(Records shown Opens)
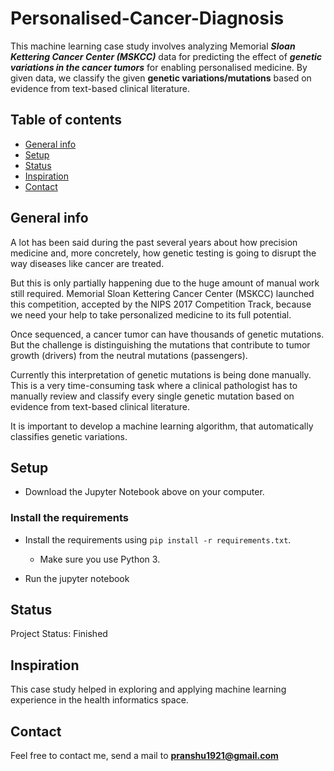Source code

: # Personalised-Cancer-Diagnosis
This machine learning case study involves analyzing Memorial _**Sloan Kettering Cancer Center (MSKCC)**_ data for predicting the effect of _**genetic variations in the cancer tumors**_ for enabling personalised medicine.
By given data, we classify the given **genetic variations/mutations** based on evidence from text-based clinical literature.

## Table of contents
* [General info](#general-info)
* [Setup](#setup)
* [Status](#status)
* [Inspiration](#inspiration)
* [Contact](#contact)

## General info

A lot has been said during the past several years about how precision medicine and, more concretely, how genetic testing is going to disrupt the way diseases like cancer are treated.

But this is only partially happening due to the huge amount of manual work still required. Memorial Sloan Kettering Cancer Center (MSKCC) launched this competition, accepted by the NIPS 2017 Competition Track,  because we need your help to take personalized medicine to its full potential.

Once sequenced, a cancer tumor can have thousands of genetic mutations. But the challenge is distinguishing the mutations that contribute to tumor growth (drivers) from the neutral mutations (passengers). 

Currently this interpretation of genetic mutations is being done manually. This is a very time-consuming task where a clinical pathologist has to manually review and classify every single genetic mutation based on evidence from text-based clinical literature.

It is important to develop a machine learning algorithm, that automatically classifies genetic variations.


## Setup

* Download the Jupyter Notebook above on your computer.

### Install the requirements
 
* Install the requirements using `pip install -r requirements.txt`.
    * Make sure you use Python 3.
    
* Run the jupyter notebook

## Status
Project Status: Finished

## Inspiration
This case study helped in exploring and applying machine learning experience in the health informatics space.
## Contact
Feel free to contact me, send a mail to **pranshu1921@gmail.com**

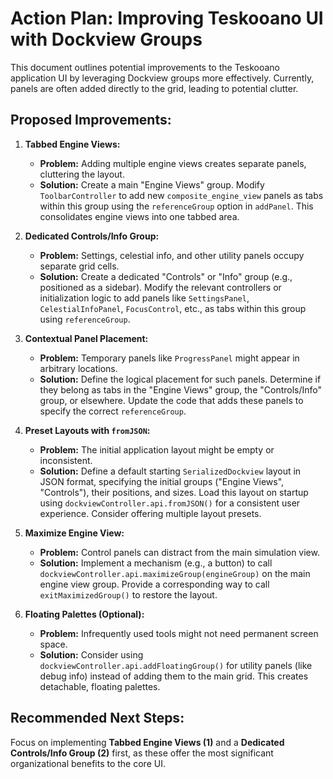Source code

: # Action Plan: Improving Teskooano UI with Dockview Groups

This document outlines potential improvements to the Teskooano application UI by leveraging Dockview groups more effectively. Currently, panels are often added directly to the grid, leading to potential clutter.

## Proposed Improvements:

1.  **Tabbed Engine Views:**
    *   **Problem:** Adding multiple engine views creates separate panels, cluttering the layout.
    *   **Solution:** Create a main "Engine Views" group. Modify `ToolbarController` to add new `composite_engine_view` panels as tabs within this group using the `referenceGroup` option in `addPanel`. This consolidates engine views into one tabbed area.

2.  **Dedicated Controls/Info Group:**
    *   **Problem:** Settings, celestial info, and other utility panels occupy separate grid cells.
    *   **Solution:** Create a dedicated "Controls" or "Info" group (e.g., positioned as a sidebar). Modify the relevant controllers or initialization logic to add panels like `SettingsPanel`, `CelestialInfoPanel`, `FocusControl`, etc., as tabs within this group using `referenceGroup`.

3.  **Contextual Panel Placement:**
    *   **Problem:** Temporary panels like `ProgressPanel` might appear in arbitrary locations.
    *   **Solution:** Define the logical placement for such panels. Determine if they belong as tabs in the "Engine Views" group, the "Controls/Info" group, or elsewhere. Update the code that adds these panels to specify the correct `referenceGroup`.

4.  **Preset Layouts with `fromJSON`:**
    *   **Problem:** The initial application layout might be empty or inconsistent.
    *   **Solution:** Define a default starting `SerializedDockview` layout in JSON format, specifying the initial groups ("Engine Views", "Controls"), their positions, and sizes. Load this layout on startup using `dockviewController.api.fromJSON()` for a consistent user experience. Consider offering multiple layout presets.

5.  **Maximize Engine View:**
    *   **Problem:** Control panels can distract from the main simulation view.
    *   **Solution:** Implement a mechanism (e.g., a button) to call `dockviewController.api.maximizeGroup(engineGroup)` on the main engine view group. Provide a corresponding way to call `exitMaximizedGroup()` to restore the layout.

6.  **Floating Palettes (Optional):**
    *   **Problem:** Infrequently used tools might not need permanent screen space.
    *   **Solution:** Consider using `dockviewController.api.addFloatingGroup()` for utility panels (like debug info) instead of adding them to the main grid. This creates detachable, floating palettes.

## Recommended Next Steps:

Focus on implementing **Tabbed Engine Views (1)** and a **Dedicated Controls/Info Group (2)** first, as these offer the most significant organizational benefits to the core UI. 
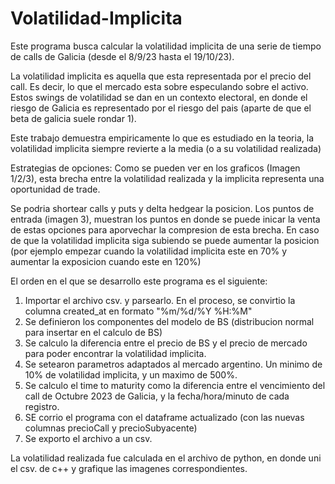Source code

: # Volatilidad-Implicita

Este programa busca calcular la volatilidad implicita de una serie de tiempo de calls de Galicia (desde el 8/9/23 hasta el 19/10/23). 

La volatilidad implicita es aquella que esta representada por el precio del call. Es decir, lo que el mercado esta sobre especulando sobre el activo. Estos swings de volatilidad se dan en un contexto electoral, en donde el riesgo de Galicia es representado por el riesgo del pais (aparte de que el beta de galicia suele rondar 1). 

Este trabajo demuestra empiricamente lo que es estudiado en la teoria, la volatilidad implicita siempre revierte a la media (o a su volatilidad realizada)

Estrategias de opciones: Como se pueden ver en los graficos (Imagen 1/2/3), esta brecha entre la volatilidad realizada y la implicita representa una oportunidad de trade.

Se podria shortear calls y puts y delta hedgear la posicion. Los puntos de entrada (imagen 3), muestran los puntos en donde se puede inicar la venta de estas opciones para aporvechar la compresion de esta brecha. En caso de que la volatilidad implicita siga subiendo se puede aumentar la posicion (por ejemplo empezar cuando la volatilidad implicita este en 70% y aumentar la exposicion cuando este en 120%)

El orden en el que se desarrollo este programa es el siguiente:

1. Importar el archivo csv. y parsearlo. En el proceso, se convirtio la columna created_at en formato "%m/%d/%Y %H:%M"
2. Se definieron los componentes del modelo de BS (distribucion normal para insertar en el calculo de BS)
3. Se calculo la diferencia entre el precio de BS y el precio de mercado para poder encontrar la volatilidad implicita.
4. Se setearon parametros adaptados al mercado argentino. Un minimo de 10% de volatilidad implicita, y un maximo de 500%.
5. Se calculo el time to maturity como la diferencia entre el vencimiento del call de Octubre 2023 de Galicia, y la fecha/hora/minuto de cada registro.
6. SE corrio el programa con el dataframe actualizado (con las nuevas columnas precioCall y precioSubyacente)
7. Se exporto el archivo a un csv.

La volatilidad realizada fue calculada en el archivo de python, en donde uni el csv. de c++ y grafique las imagenes correspondientes.
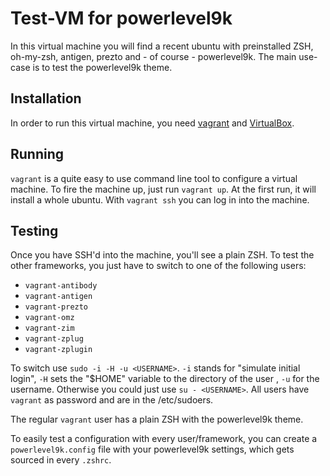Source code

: # Test-VM for powerlevel9k

In this virtual machine you will find a recent ubuntu with preinstalled ZSH, oh-my-zsh, antigen, prezto and - of course - powerlevel9k. The main use-case is to test the powerlevel9k theme.

## Installation

In order to run this virtual machine, you need [vagrant](https://www.vagrantup.com/) and [VirtualBox](http://www.virtualbox.org/).

## Running

`vagrant` is a quite easy to use command line tool to configure a virtual machine. To fire the machine up, just run `vagrant up`. At the first run, it will install a whole ubuntu. With `vagrant ssh` you can log in into the machine.

## Testing

Once you have SSH'd into the machine, you'll see a plain ZSH. To test the other frameworks, you just have to switch to one of the following users:

  * `vagrant-antibody`
  * `vagrant-antigen`
  * `vagrant-prezto`
  * `vagrant-omz`
  * `vagrant-zim`
  * `vagrant-zplug`
  * `vagrant-zplugin`

To switch use `sudo -i -H -u <USERNAME>`. `-i` stands for "simulate initial login", `-H` sets the "$HOME" variable to the directory of the user , `-u` for the username. Otherwise you could just use `su - <USERNAME>`.
All users have `vagrant` as password and are in the /etc/sudoers.

The regular `vagrant` user has a plain ZSH with the powerlevel9k theme.

To easily test a configuration with every user/framework, you can create a `powerlevel9k.config` file with your powerlevel9k settings, which gets sourced in every `.zshrc`.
(Records shown Closes)
| Your task |
Print all the entries exactly as they appear, without the pictures.

| Response box |
Source code

: # Personalised-Cancer-Diagnosis
This machine learning case study involves analyzing Memorial _**Sloan Kettering Cancer Center (MSKCC)**_ data for predicting the effect of _**genetic variations in the cancer tumors**_ for enabling personalised medicine.
By given data, we classify the given **genetic variations/mutations** based on evidence from text-based clinical literature.

## Table of contents
* [General info](#general-info)
* [Setup](#setup)
* [Status](#status)
* [Inspiration](#inspiration)
* [Contact](#contact)

## General info

A lot has been said during the past several years about how precision medicine and, more concretely, how genetic testing is going to disrupt the way diseases like cancer are treated.

But this is only partially happening due to the huge amount of manual work still required. Memorial Sloan Kettering Cancer Center (MSKCC) launched this competition, accepted by the NIPS 2017 Competition Track,  because we need your help to take personalized medicine to its full potential.

Once sequenced, a cancer tumor can have thousands of genetic mutations. But the challenge is distinguishing the mutations that contribute to tumor growth (drivers) from the neutral mutations (passengers). 

Currently this interpretation of genetic mutations is being done manually. This is a very time-consuming task where a clinical pathologist has to manually review and classify every single genetic mutation based on evidence from text-based clinical literature.

It is important to develop a machine learning algorithm, that automatically classifies genetic variations.


## Setup

* Download the Jupyter Notebook above on your computer.

### Install the requirements
 
* Install the requirements using `pip install -r requirements.txt`.
    * Make sure you use Python 3.
    
* Run the jupyter notebook

## Status
Project Status: Finished

## Inspiration
This case study helped in exploring and applying machine learning experience in the health informatics space.
## Contact
Feel free to contact me, send a mail to **pranshu1921@gmail.com**

Source code

: # Action Plan: Improving Teskooano UI with Dockview Groups

This document outlines potential improvements to the Teskooano application UI by leveraging Dockview groups more effectively. Currently, panels are often added directly to the grid, leading to potential clutter.

## Proposed Improvements:

1.  **Tabbed Engine Views:**
    *   **Problem:** Adding multiple engine views creates separate panels, cluttering the layout.
    *   **Solution:** Create a main "Engine Views" group. Modify `ToolbarController` to add new `composite_engine_view` panels as tabs within this group using the `referenceGroup` option in `addPanel`. This consolidates engine views into one tabbed area.

2.  **Dedicated Controls/Info Group:**
    *   **Problem:** Settings, celestial info, and other utility panels occupy separate grid cells.
    *   **Solution:** Create a dedicated "Controls" or "Info" group (e.g., positioned as a sidebar). Modify the relevant controllers or initialization logic to add panels like `SettingsPanel`, `CelestialInfoPanel`, `FocusControl`, etc., as tabs within this group using `referenceGroup`.

3.  **Contextual Panel Placement:**
    *   **Problem:** Temporary panels like `ProgressPanel` might appear in arbitrary locations.
    *   **Solution:** Define the logical placement for such panels. Determine if they belong as tabs in the "Engine Views" group, the "Controls/Info" group, or elsewhere. Update the code that adds these panels to specify the correct `referenceGroup`.

4.  **Preset Layouts with `fromJSON`:**
    *   **Problem:** The initial application layout might be empty or inconsistent.
    *   **Solution:** Define a default starting `SerializedDockview` layout in JSON format, specifying the initial groups ("Engine Views", "Controls"), their positions, and sizes. Load this layout on startup using `dockviewController.api.fromJSON()` for a consistent user experience. Consider offering multiple layout presets.

5.  **Maximize Engine View:**
    *   **Problem:** Control panels can distract from the main simulation view.
    *   **Solution:** Implement a mechanism (e.g., a button) to call `dockviewController.api.maximizeGroup(engineGroup)` on the main engine view group. Provide a corresponding way to call `exitMaximizedGroup()` to restore the layout.

6.  **Floating Palettes (Optional):**
    *   **Problem:** Infrequently used tools might not need permanent screen space.
    *   **Solution:** Consider using `dockviewController.api.addFloatingGroup()` for utility panels (like debug info) instead of adding them to the main grid. This creates detachable, floating palettes.

## Recommended Next Steps:

Focus on implementing **Tabbed Engine Views (1)** and a **Dedicated Controls/Info Group (2)** first, as these offer the most significant organizational benefits to the core UI. 
Source code

: # Volatilidad-Implicita

Este programa busca calcular la volatilidad implicita de una serie de tiempo de calls de Galicia (desde el 8/9/23 hasta el 19/10/23). 

La volatilidad implicita es aquella que esta representada por el precio del call. Es decir, lo que el mercado esta sobre especulando sobre el activo. Estos swings de volatilidad se dan en un contexto electoral, en donde el riesgo de Galicia es representado por el riesgo del pais (aparte de que el beta de galicia suele rondar 1). 

Este trabajo demuestra empiricamente lo que es estudiado en la teoria, la volatilidad implicita siempre revierte a la media (o a su volatilidad realizada)

Estrategias de opciones: Como se pueden ver en los graficos (Imagen 1/2/3), esta brecha entre la volatilidad realizada y la implicita representa una oportunidad de trade.

Se podria shortear calls y puts y delta hedgear la posicion. Los puntos de entrada (imagen 3), muestran los puntos en donde se puede inicar la venta de estas opciones para aporvechar la compresion de esta brecha. En caso de que la volatilidad implicita siga subiendo se puede aumentar la posicion (por ejemplo empezar cuando la volatilidad implicita este en 70% y aumentar la exposicion cuando este en 120%)

El orden en el que se desarrollo este programa es el siguiente:

1. Importar el archivo csv. y parsearlo. En el proceso, se convirtio la columna created_at en formato "%m/%d/%Y %H:%M"
2. Se definieron los componentes del modelo de BS (distribucion normal para insertar en el calculo de BS)
3. Se calculo la diferencia entre el precio de BS y el precio de mercado para poder encontrar la volatilidad implicita.
4. Se setearon parametros adaptados al mercado argentino. Un minimo de 10% de volatilidad implicita, y un maximo de 500%.
5. Se calculo el time to maturity como la diferencia entre el vencimiento del call de Octubre 2023 de Galicia, y la fecha/hora/minuto de cada registro.
6. SE corrio el programa con el dataframe actualizado (con las nuevas columnas precioCall y precioSubyacente)
7. Se exporto el archivo a un csv.

La volatilidad realizada fue calculada en el archivo de python, en donde uni el csv. de c++ y grafique las imagenes correspondientes.
Source code

: # Test-VM for powerlevel9k

In this virtual machine you will find a recent ubuntu with preinstalled ZSH, oh-my-zsh, antigen, prezto and - of course - powerlevel9k. The main use-case is to test the powerlevel9k theme.

## Installation

In order to run this virtual machine, you need [vagrant](https://www.vagrantup.com/) and [VirtualBox](http://www.virtualbox.org/).

## Running

`vagrant` is a quite easy to use command line tool to configure a virtual machine. To fire the machine up, just run `vagrant up`. At the first run, it will install a whole ubuntu. With `vagrant ssh` you can log in into the machine.

## Testing

Once you have SSH'd into the machine, you'll see a plain ZSH. To test the other frameworks, you just have to switch to one of the following users:

  * `vagrant-antibody`
  * `vagrant-antigen`
  * `vagrant-prezto`
  * `vagrant-omz`
  * `vagrant-zim`
  * `vagrant-zplug`
  * `vagrant-zplugin`

To switch use `sudo -i -H -u <USERNAME>`. `-i` stands for "simulate initial login", `-H` sets the "$HOME" variable to the directory of the user , `-u` for the username. Otherwise you could just use `su - <USERNAME>`.
All users have `vagrant` as password and are in the /etc/sudoers.

The regular `vagrant` user has a plain ZSH with the powerlevel9k theme.

To easily test a configuration with every user/framework, you can create a `powerlevel9k.config` file with your powerlevel9k settings, which gets sourced in every `.zshrc`.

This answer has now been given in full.